In any case, after a time, he appeared to give up on etiology and started referring to my pain as the "flip side of my depression." I never accepted that model. But why, I now wonder, should I reject it out of hand? After all, I found I could manage my facial pain to a certain degree using the same meds that have, much more successfully, managed my bodily pain: Xanax and Elavil. That is to say, by an anti-anxiety drug and an anti-depressant. This made it difficult for me to claim confidently to others and myself that it was not “all in my mind.” I would explain, for instance, that I was not taking Elavil in doses large enough to lift one from depression. I could also point out that, when prescribed antidepressants in large enough doses to be effective on my mood, there was no effect on my pain. The same is true of various other modalities I’ve tried, like biofeedback, guided mediation, acupuncture, and therapeutic massage. But, secretly, I harbored the fear that maybe stress and depression lay at the root of my symptoms.
So here are my questions: despite the fact that ATN is a less ego-bruising diagnosis than AFP, how is ATN any less a “wastebasket term” than AFP? That “A” in AFP and ATN raises more questions than it answers. In Striking Back, Dr. Casey and co-author, present, without criticism, another doctor’s model for facial pain in which AFP is just one of seven types and is marked by the presence of pain outside the radius of the trigeminal nerve’s influence (like the pain of fibromyalgia). This type is characterized as psychogenic.

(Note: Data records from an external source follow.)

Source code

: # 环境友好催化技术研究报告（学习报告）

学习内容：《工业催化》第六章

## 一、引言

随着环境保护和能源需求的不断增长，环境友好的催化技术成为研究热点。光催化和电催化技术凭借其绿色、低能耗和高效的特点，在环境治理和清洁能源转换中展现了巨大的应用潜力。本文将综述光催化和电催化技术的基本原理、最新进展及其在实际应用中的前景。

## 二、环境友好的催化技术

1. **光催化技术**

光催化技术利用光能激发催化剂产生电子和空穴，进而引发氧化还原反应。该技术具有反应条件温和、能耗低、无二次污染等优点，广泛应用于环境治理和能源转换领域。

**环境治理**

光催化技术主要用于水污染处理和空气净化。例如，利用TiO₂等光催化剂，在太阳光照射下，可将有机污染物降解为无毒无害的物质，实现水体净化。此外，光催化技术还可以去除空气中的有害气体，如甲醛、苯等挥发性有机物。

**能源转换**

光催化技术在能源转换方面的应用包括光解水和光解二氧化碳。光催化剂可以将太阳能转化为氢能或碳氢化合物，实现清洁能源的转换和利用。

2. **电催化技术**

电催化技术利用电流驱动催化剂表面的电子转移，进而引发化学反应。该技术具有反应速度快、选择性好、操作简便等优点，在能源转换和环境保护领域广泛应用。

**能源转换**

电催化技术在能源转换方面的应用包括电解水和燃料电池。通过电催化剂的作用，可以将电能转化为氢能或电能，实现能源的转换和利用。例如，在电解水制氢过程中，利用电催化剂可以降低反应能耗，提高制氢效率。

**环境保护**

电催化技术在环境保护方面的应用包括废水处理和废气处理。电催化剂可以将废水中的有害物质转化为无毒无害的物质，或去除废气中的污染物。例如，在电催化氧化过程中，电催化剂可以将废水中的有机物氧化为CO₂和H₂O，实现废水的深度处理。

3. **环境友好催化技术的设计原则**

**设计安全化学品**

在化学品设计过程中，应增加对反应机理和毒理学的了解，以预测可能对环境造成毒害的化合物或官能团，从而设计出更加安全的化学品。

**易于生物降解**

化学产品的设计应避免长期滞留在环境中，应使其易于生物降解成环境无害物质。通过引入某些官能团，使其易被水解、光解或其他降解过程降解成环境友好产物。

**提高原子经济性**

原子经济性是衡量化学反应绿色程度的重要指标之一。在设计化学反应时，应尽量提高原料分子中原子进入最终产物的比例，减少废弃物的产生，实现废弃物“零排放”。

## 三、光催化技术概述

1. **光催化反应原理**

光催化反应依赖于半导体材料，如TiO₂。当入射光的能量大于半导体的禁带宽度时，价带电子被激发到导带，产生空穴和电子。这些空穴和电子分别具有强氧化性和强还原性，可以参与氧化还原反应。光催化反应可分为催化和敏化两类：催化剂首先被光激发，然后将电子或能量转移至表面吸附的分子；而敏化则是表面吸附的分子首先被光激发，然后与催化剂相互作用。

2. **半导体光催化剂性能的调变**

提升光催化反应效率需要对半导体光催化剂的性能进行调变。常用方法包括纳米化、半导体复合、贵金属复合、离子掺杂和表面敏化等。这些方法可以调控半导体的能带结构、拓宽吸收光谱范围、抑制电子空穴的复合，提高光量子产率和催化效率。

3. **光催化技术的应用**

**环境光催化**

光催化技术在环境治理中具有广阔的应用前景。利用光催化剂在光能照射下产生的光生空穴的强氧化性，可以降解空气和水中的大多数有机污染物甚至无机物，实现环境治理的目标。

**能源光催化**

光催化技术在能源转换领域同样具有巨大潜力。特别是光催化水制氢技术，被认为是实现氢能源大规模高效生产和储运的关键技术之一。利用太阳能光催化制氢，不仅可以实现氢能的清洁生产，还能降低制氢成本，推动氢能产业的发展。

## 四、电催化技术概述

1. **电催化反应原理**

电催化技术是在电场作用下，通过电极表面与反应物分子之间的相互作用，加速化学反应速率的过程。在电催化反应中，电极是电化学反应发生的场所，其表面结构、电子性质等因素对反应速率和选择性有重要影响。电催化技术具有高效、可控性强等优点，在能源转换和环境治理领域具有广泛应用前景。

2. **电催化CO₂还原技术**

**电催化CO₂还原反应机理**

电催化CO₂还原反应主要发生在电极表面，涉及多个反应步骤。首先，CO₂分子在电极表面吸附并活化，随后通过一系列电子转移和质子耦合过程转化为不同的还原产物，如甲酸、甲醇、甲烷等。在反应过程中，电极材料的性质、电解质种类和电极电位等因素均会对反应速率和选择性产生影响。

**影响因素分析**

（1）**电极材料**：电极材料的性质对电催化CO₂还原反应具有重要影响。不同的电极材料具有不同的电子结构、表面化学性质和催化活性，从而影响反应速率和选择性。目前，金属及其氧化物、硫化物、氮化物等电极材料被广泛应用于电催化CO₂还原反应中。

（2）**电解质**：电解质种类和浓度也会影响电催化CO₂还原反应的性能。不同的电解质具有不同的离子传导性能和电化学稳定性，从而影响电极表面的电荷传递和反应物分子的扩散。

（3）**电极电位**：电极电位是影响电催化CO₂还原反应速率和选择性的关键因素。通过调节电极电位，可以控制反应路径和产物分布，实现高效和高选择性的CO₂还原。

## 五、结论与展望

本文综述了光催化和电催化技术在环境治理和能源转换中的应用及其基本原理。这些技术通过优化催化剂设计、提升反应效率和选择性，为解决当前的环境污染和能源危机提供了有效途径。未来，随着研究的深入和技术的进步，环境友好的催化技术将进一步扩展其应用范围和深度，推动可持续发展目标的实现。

Casey’s recently released video talk would seem to reject this notion. But apart from the virtue of preserving my ego, what reason is there for rejecting the psychogenic hypothesis? What exactly is the difference between the two diagnoses? Do MRIs of ATN sufferers look like MRIs of TN1 sufferers or do they look like MRIs of those who are pain-free.
And even if the former show pain in the brain, why couldn’t it be psychogenic? Maybe the “unknown etiology” of some cases called AFP is indeed psychogenic. Maybe some people in this group now diagnosed as having ATN, by a doctor or by the Internet (by themselves or by others who believe they have ATN), really do have AFP: a physical disease caused by emotion, and amenable to treatment by an emotion doctor, only they’d rather not think so for reasons of ego alone. In my own case, maybe my responsiveness to Xanax reflects this fact. On the other hand, maybe Xanax works for me because my out-of-whack nervous system, whatever the cause (a virus, a phobia, or bad dentistry), needs continual quieting.
I now have a neurologist who seems to have little experience with TN. He accepts my diagnosis because his drug of choice for AFP and ATN is the same: Elavil. There is almost no point in going to him if I’m interested in new meds or treatment modalities. And, to be honest, I don’t know how interested I am, since I fear the possibility of the pain getting worse, not better, with no getting back to where I am now. Also, I’m now facing other medical problems, problems not conjured up by my life-long hypochondria. I now know what it is like for a blood test to come back positive –- and to experience potentially life-threatening, not just chronic, illness.
But whatever I choose to do now about the pain, I would still like to find out WHAT THE HECK IS GOING ON HERE. This pain has marred my life. Even if no one else quite sees it, I believe I’ve carried on almost heroically, looking normal while feeling like hell. The seeker in me just wants to know what caused this hell.